Gracious and soft-spoken when you meet her, Durakoglu is also busy. This past summer, she prepared to leave for an international piano conference in Novi Sad, Serbia, then on to Vienna, to play a recital for a European Union-sponsored group and the diplomatic circle.
But she generously takes time to recall her journey from Istanbul to Hoboken — and to play for her visitors.
In a review of her Merkin Concert Hall debut in New York back in 2006, The New York Times described her as having “nothing false or artificial in her compositions. Her musicality is naturally come by.” As she plays — first, a dreamy Chopin waltz, then a Debussy waltz full of emotion (“His music is still a mystery to me,” she says), her fingers are quick and sure on the piano. Her expression hints that she’s in another place and when she finishes, she feels “light.”
This joy and power of music — and the legacy of the great musicians and composers — are something that she hopes to pass on to her students.
Growing up in Istanbul, Durakoglu had exposure to great teachers and to French composers like Debussy early on; many of her teachers had studied in Paris. Attending French lyceum for secondary school, her dream became to travel abroad and study western classical music at one of the world’s great music schools — Juilliard.
After earning her master’s degree at Juilliard, she went on for a Ph.D. in piano performance from New York University, where she also taught before joining Stevens.
Finding friends through the local Turkish community, some of them Stevens faculty at the time, she was invited to poetry readings, lectures and concerts on the Stevens campus and was eventually hired as a guest lecturer. Durakoglu found a kindred spirit among the humanities faculty, who very much valued music, and she loved the community feel of Stevens, where she could get to know everyone from students to the president. And she liked Hoboken; its proximity to the water reminded her of her homeland.
Living in this area of the world has also given her access to New York, where 20 years ago she founded Musica Mundana, a chamber music group that has performed music of various cultural traditions in the New York metropolitan area. Her many musical achievements over the years have included playing Weill Recital Hall at Carnegie Hall. In addition to her performance and teaching career, Durakoglu serves with an NGO at the United Nations.
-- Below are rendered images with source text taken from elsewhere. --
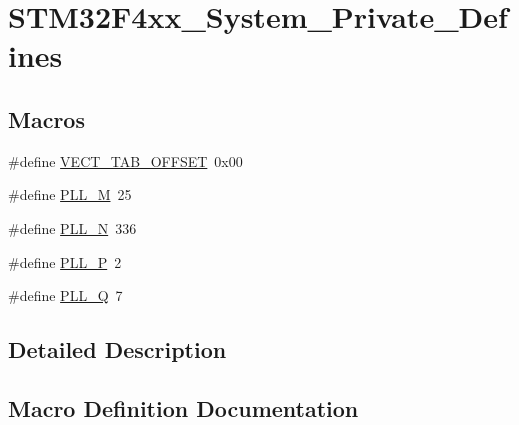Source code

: \hypertarget{group___s_t_m32_f4xx___system___private___defines}{}\section{S\+T\+M32\+F4xx\+\_\+\+System\+\_\+\+Private\+\_\+\+Defines}
\label{group___s_t_m32_f4xx___system___private___defines}
\subsection*{Macros}
\begin{DoxyCompactItemize}
\item 
\#define \mbox{\hyperlink{group___s_t_m32_f4xx___system___private___defines_ga40e1495541cbb4acbe3f1819bd87a9fe}{V\+E\+C\+T\+\_\+\+T\+A\+B\+\_\+\+O\+F\+F\+S\+ET}}~0x00
\item 
\#define \mbox{\hyperlink{group___s_t_m32_f4xx___system___private___defines_ga0fa5a868f5cd056a04b1c42e454b9617}{P\+L\+L\+\_\+M}}~25
\item 
\#define \mbox{\hyperlink{group___s_t_m32_f4xx___system___private___defines_ga04586ea638d21afe558db4f2798c38a6}{P\+L\+L\+\_\+N}}~336
\item 
\#define \mbox{\hyperlink{group___s_t_m32_f4xx___system___private___defines_ga290dcd27167e925d817e8334111c1c01}{P\+L\+L\+\_\+P}}~2
\item 
\#define \mbox{\hyperlink{group___s_t_m32_f4xx___system___private___defines_gac958257ddb2537c539cffdb3a4543067}{P\+L\+L\+\_\+Q}}~7
\end{DoxyCompactItemize}


\subsection{Detailed Description}


\subsection{Macro Definition Documentation}
\mbox{\label{group___s_t_m32_f4xx___system___private___defines_ga0fa5a868f5cd056a04b1c42e454b9617}} 

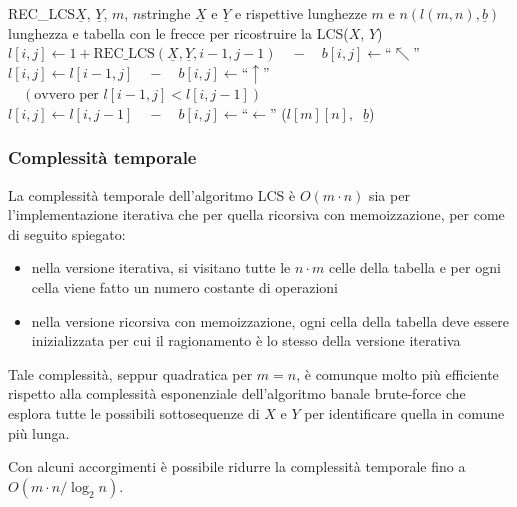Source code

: \begin{algo}{REC\_LCS}{$\underline{X}$, $\underline{Y}$, $m$, $n$}{stringhe $\underline{X}$ e $\underline{Y}$ e rispettive lunghezze $m$ e $n$}{$(l(m, n), \underline{b})$ lunghezza e tabella con le frecce per ricostruire la LCS($X$, $Y$)}
	 
		 
			\State \(l[i, j] \gets 1 + \text{REC\_LCS}(\underline{X}, \underline{Y}, i-1, j-1) \quad-\quad b[i, j] \gets \text{``}\nwarrow\text{''}\)
		 
			\State \(l[i, j] \gets l[i-1, j] \quad-\quad b[i, j] \gets \text{``}\uparrow\text{''}\)
		\Else \(\quad (\text{ovvero per }l[i-1, j] < l[i, j-1])\) 
			\State \(l[i, j] \gets l[i, j-1] \quad-\quad b[i, j] \gets \text{``}\leftarrow\text{''}\)
		\EndIf
	\EndIf
	\State \Return (\(l[m][n], \;\; \underline{b}\))
\end{algo}

\newpage

\subsubsection*{Complessità temporale}
La complessità temporale dell'algoritmo LCS è \(O(m \cdot n)\) sia per l'implementazione iterativa che per quella ricorsiva
con memoizzazione, per come di seguito spiegato:
\begin{itemize}
	\item nella versione iterativa, si visitano tutte le \(n \cdot m\) celle della tabella e per ogni cella viene fatto
	un numero costante di operazioni
	\item nella versione ricorsiva con memoizzazione, ogni cella della tabella deve essere inizializzata per cui il
	ragionamento è lo stesso della versione iterativa
\end{itemize}
Tale complessità, seppur quadratica per \(m = n\), è comunque molto più efficiente rispetto alla complessità esponenziale
dell'algoritmo banale brute-force che esplora tutte le possibili sottosequenze di \(X\) e \(Y\) per identificare quella
in comune più lunga.

Con alcuni accorgimenti è possibile ridurre la complessità temporale fino a \(O(m \cdot n / \log_2 n)\).

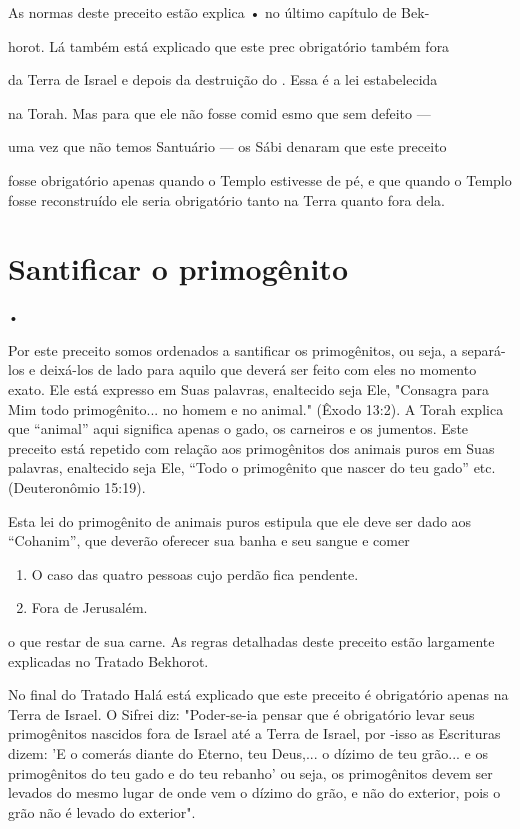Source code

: As normas deste preceito estão explica • no último capítulo de Bek-


horot. Lá também está explicado que este prec obrigatório também fora

da Terra de Israel e depois da destruição do . Essa é a lei estabelecida

na Torah. Mas para que ele não fosse comid esmo que sem defeito ---

uma vez que não temos Santuário --- os Sábi denaram que este preceito

fosse obrigatório apenas quando o Templo estivesse de pé, e que quando o
Tem­plo fosse reconstruído ele seria obrigatório tanto na Terra quanto
fora dela.


\section{Santificar o primogênito}


•

Por este preceito somos ordenados a santificar os primogênitos, ou seja,
a separá-los e deixá-los de lado para aquilo que deverá ser feito com
eles no momento exato. Ele está expresso em Suas palavras, enaltecido
seja Ele, "Con­sagra para Mim todo primogênito... no homem e no animal."
(Êxodo 13:2). A Torah explica que ``animal'' aqui significa apenas o gado,
os carneiros e os ju­mentos. Este preceito está repetido com relação aos
primogênitos dos animais puros em Suas palavras, enaltecido seja Ele,
``Todo o primogênito que nascer do teu gado'' etc. (Deuteronômio 15:19).

Esta lei do primogênito de animais puros estipula que ele deve ser dado
aos ``Cohanim'', que deverão oferecer sua banha e seu sangue e comer


\begin{enumerate}
\def\labelenumi{\arabic{enumi}.}
\setcounter{enumi}{100}
\item
 
 O caso das quatro pessoas cujo perdão fica pendente.
 
\item
 
 Fora de Jerusalém.
 
\end{enumerate}




o que restar de sua carne. As regras detalhadas deste preceito estão
largamente explicadas no Tratado Bekhorot.

No final do Tratado Halá está explicado que este preceito é obriga­tório
apenas na Terra de Israel. O Sifrei diz: "Poder-se-ia pensar que é
obrigató­rio levar seus primogênitos nascidos fora de Israel até a Terra
de Israel, por -isso as Escrituras dizem: 'E o comerás diante do Eterno,
teu Deus,... o dízimo de teu grão... e os primogênitos do teu gado e do
teu rebanho' ou seja, os primo­gênitos devem ser levados do mesmo lugar
de onde vem o dízimo do grão, e não do exterior, pois o grão não é
levado do exterior".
Playing the Carnegie Hall stage, she felt a great sense of excitement. “It makes you think of the other people who played on this same piano, who played on this same stage. It has a spiritual feeling.”
Durakoglu is eyeing future projects now, and in 2019 she plans to play several concerts with the Chamber Music Society, exploring world music as well as western classical. She wants to apply for a grant to help nurture young female composers and has been holding dinners at her home with fellow musicians and friends collecting promising works. She hopes to record again.
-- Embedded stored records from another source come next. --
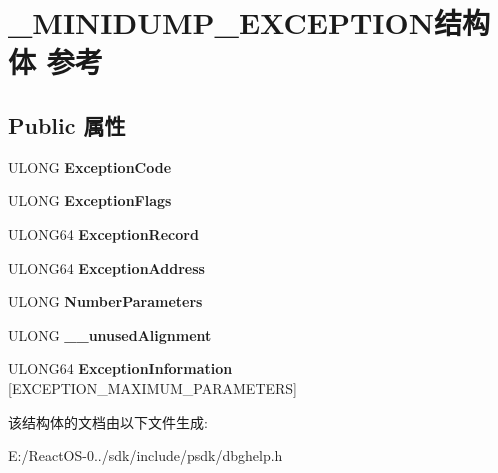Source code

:\hypertarget{struct___m_i_n_i_d_u_m_p___e_x_c_e_p_t_i_o_n}{}\section{\+\_\+\+M\+I\+N\+I\+D\+U\+M\+P\+\_\+\+E\+X\+C\+E\+P\+T\+I\+O\+N结构体 参考}
\label{struct___m_i_n_i_d_u_m_p___e_x_c_e_p_t_i_o_n}
\subsection*{Public 属性}
\begin{DoxyCompactItemize}
\item 
\mbox{\label{struct___m_i_n_i_d_u_m_p___e_x_c_e_p_t_i_o_n_a61e82820f97789653b3d745eb018250b}} 
U\+L\+O\+NG {\bfseries Exception\+Code}
\item 
\mbox{\label{struct___m_i_n_i_d_u_m_p___e_x_c_e_p_t_i_o_n_a7f1878cbf47510c89961c9f763d11dd9}} 
U\+L\+O\+NG {\bfseries Exception\+Flags}
\item 
\mbox{\label{struct___m_i_n_i_d_u_m_p___e_x_c_e_p_t_i_o_n_a3ffc3cd81fc735907cd38a6bf3fe9117}} 
U\+L\+O\+N\+G64 {\bfseries Exception\+Record}
\item 
\mbox{\label{struct___m_i_n_i_d_u_m_p___e_x_c_e_p_t_i_o_n_ad2416b17e1b2bfbd241adfb8c7910234}} 
U\+L\+O\+N\+G64 {\bfseries Exception\+Address}
\item 
\mbox{\label{struct___m_i_n_i_d_u_m_p___e_x_c_e_p_t_i_o_n_ab525902d55fbc3d06dcbd5881c182bfd}} 
U\+L\+O\+NG {\bfseries Number\+Parameters}
\item 
\mbox{\label{struct___m_i_n_i_d_u_m_p___e_x_c_e_p_t_i_o_n_a5ce3b6d69a71eb117427e9d08ed3d3b5}} 
U\+L\+O\+NG {\bfseries \+\_\+\+\_\+unused\+Alignment}
\item 
\mbox{\label{struct___m_i_n_i_d_u_m_p___e_x_c_e_p_t_i_o_n_af3b50c39d4dae285a819bdbcca98b437}} 
U\+L\+O\+N\+G64 {\bfseries Exception\+Information} \mbox{[}E\+X\+C\+E\+P\+T\+I\+O\+N\+\_\+\+M\+A\+X\+I\+M\+U\+M\+\_\+\+P\+A\+R\+A\+M\+E\+T\+E\+RS\mbox{]}
\end{DoxyCompactItemize}


该结构体的文档由以下文件生成\+:\begin{DoxyCompactItemize}
\item 
E\+:/\+React\+O\+S-\/0../sdk/include/psdk/dbghelp.\+h\end{DoxyCompactItemize}
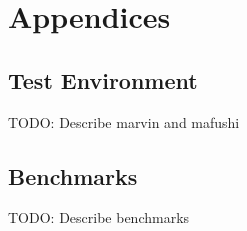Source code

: 
\part{Appendices}
\label{part:appendices}

\chapter{Test Environment}
\label{chap:appendix-test-environment}

TODO: Describe marvin and mafushi


\chapter{Benchmarks}
\label{chap:appendix-benchmarks}

TODO: Describe benchmarks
She cannot imagine her life without piano; she practices at least two hours a day, every day, and three to four hours a day before performances. And she is a believer in the transformative power of music.
Back in 2016, Durakoglu was playing a salon concert in Istanbul in a small venue when a terrorist bomb exploded a block away. She heard whispering, and some people left the theater, but she steeled herself to continue playing.
“Music has power,” she says. “When no one’s around, and everything seems wrong, there is always music to make it right. It’s an emotional and spiritual connection.”